Aricia membaca tulisan yang muncul dari buku yang sedang ia baca, buku pemberian Dewi Verdandy. "Wah, keren seperti g****e versi kuno," ucap Aricia kagum. Setiap pertanyaan yang diajukannya akan dijawab melalui tulisan yang muncul di halaman lembarannya.
Aricia seharian ini sibuk mempelajari kondisi dunianya saat ini usai tahu kenyataan jika sepuluh tahun lalu sudah terjadi peperangan dalam menyegel Iblis. Aricia bergidik ngeri sendiri. "Tidak, tidak, pokoknya aku tidak mau mati dengan cara mengenaskan lagi," ucap Aricia seorang diri.
Tok ... Tok ...
Aricia mendengar pintu yang diketuk dari luar. Ia segera beranjak berdiri kemudian membukakan pintunya. Tampak wajah masam Davis padanya karena itu Aricia hanya tersenyum canggung menanggapi Davis. "Hai, Davis, ada apa kemari?" tanya Aricia lebih dulu.

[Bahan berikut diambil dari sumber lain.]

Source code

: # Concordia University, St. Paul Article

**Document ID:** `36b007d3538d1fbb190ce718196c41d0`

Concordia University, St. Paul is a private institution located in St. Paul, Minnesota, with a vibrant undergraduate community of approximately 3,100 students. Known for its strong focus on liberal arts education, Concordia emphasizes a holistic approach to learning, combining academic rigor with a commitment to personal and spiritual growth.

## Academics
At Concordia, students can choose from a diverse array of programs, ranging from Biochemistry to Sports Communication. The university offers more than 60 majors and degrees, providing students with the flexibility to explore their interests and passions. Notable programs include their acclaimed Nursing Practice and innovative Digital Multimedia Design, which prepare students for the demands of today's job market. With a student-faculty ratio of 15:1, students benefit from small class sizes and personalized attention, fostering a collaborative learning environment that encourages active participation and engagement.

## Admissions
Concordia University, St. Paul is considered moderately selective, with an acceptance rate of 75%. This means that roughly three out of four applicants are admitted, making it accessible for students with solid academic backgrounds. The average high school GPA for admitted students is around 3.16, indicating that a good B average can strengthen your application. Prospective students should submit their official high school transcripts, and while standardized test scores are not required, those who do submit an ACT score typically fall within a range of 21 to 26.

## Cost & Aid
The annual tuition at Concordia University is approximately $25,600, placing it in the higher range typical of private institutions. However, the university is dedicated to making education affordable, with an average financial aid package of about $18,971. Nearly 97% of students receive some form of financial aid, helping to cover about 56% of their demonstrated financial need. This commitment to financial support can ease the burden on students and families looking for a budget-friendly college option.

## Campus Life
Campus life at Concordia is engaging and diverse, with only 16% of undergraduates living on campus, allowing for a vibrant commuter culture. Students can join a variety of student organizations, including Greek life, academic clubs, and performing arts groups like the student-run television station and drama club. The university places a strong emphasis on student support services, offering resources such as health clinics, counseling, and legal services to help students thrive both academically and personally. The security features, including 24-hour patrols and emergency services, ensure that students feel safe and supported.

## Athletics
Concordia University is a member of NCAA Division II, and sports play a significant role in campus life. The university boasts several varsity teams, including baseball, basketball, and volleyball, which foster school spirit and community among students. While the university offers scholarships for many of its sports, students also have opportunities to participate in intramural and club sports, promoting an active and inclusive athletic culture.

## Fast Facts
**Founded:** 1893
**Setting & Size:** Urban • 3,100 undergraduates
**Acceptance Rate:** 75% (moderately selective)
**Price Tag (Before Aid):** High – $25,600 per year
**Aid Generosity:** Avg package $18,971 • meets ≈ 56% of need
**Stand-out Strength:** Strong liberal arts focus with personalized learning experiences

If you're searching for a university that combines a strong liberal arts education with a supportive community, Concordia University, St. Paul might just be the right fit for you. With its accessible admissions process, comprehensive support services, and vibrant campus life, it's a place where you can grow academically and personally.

"Duke mau bertemu denganmu untuk membahas perang tiga hari lagi," jawab Davis.
Aricia terperanjat terkejut. "Apa? yang benar saja!" pekik Aricia. Hal yang paling dihindarinya justru terjadi lebih cepat dari yang Aricia duga.
"Begitulah, kau disuruh segera menemuinya." Davis berucap sembari beranjak pergi.
Aricia menunduk lemas. Dia memang merasa aneh. "Kupikir-pikir aku ini aneh, aku bahkan belum bisa mengendalikan kekuatanku," ucap Aricia lesu.
Biar pun begitu Aricia mendatangi ruangan Duke. Ia baru hendak mengetuk hanya saja suara Duke dari dalam sudah menyahut menyuruhnya segera masuk. Saat Aricia masuk sudah ada dua orang Ksatria pangkat tinggi yang berdiri menghadap Duke.
"Ini Healer yang akan mengurusiku, Aricia Anahita Gracewill," ucap Duke sembari menatap Aricia.
Salah seorang Ksatria berambut kelabu langsung menatap terkejut. "Tuanku, dia anak dari Gracewill, seorang Healer angkuh dari Plumeria, bukankah ini menentang Markas Penyembuh Plumeria?" tanya Ksatria itu.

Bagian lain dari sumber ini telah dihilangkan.